DHS funds advanced cargo-screening technology
- By Dibya Sarkar
- Feb 15, 2006
Homeland Security Department officials have awarded a Massachusetts-based company an additional $1.6 million to continue development of scanning technology that could potentially lead to better detection of radiological threats and other weapons of mass destruction in cargo containers.
Robert Ledoux, president and founder of Passport Systems, said the company has successfully completed feasibility testing of nuclear resonance fluorescence imaging (NRFI) technology and will develop a preliminary design of a prototype in the next few months.
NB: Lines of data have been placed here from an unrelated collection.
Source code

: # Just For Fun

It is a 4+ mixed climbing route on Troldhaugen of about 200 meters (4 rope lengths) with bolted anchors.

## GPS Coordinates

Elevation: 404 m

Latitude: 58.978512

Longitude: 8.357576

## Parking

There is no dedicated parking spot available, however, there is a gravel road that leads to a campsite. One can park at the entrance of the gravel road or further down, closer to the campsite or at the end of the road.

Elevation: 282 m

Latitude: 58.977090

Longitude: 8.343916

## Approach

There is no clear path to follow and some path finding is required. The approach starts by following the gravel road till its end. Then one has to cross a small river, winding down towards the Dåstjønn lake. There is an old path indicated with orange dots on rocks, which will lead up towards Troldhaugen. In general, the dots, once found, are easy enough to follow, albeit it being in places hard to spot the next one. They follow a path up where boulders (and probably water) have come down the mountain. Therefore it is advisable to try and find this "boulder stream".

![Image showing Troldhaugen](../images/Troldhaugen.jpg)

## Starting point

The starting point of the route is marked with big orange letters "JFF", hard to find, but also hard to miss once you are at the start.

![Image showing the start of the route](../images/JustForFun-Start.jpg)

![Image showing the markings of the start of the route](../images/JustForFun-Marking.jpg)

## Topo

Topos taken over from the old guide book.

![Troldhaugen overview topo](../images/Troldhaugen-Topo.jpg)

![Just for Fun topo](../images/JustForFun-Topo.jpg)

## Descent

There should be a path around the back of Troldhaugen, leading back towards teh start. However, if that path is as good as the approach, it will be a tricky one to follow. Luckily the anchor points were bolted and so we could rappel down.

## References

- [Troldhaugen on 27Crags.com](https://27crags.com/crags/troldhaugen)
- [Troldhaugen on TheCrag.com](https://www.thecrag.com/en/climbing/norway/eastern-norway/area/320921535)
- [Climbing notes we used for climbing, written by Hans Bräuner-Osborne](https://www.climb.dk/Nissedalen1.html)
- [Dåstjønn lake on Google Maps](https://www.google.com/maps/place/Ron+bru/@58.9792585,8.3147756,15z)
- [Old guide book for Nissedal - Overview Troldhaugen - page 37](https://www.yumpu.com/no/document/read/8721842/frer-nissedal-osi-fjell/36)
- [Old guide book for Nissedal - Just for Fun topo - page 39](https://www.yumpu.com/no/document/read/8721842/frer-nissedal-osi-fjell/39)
If the preliminary design is accepted, it could take another 18 to 24 months until the final design and construction of a prototype would be tested in a real-world setting, he said.
NRFI technology, which was developed at the Massachusetts Institute of Technology and exclusively licensed to Passport Systems, uses a high-energy X-ray beam to excite nuclei in order to examine re-emitted photons for every isotope for every element, Ledoux said. It can detect all elements except hydrogen and helium, he said.
In other words, the technology can identify the nuclear isotopic composition, shape and density of an object, whereas X-ray technology can identify only the density and shape of an object, according to the company’s Web site. For example, the technology could be able to distinguish between Uranium-238 and Uranium-235, which can be made into a weapon.
Ledoux said highly enriched Uranium-235 is difficult to detect and fairly simple to shield. NRFI technology could detect even an anomalous quantity of shielding, such as lead, in a container, which could tip off cargo inspectors.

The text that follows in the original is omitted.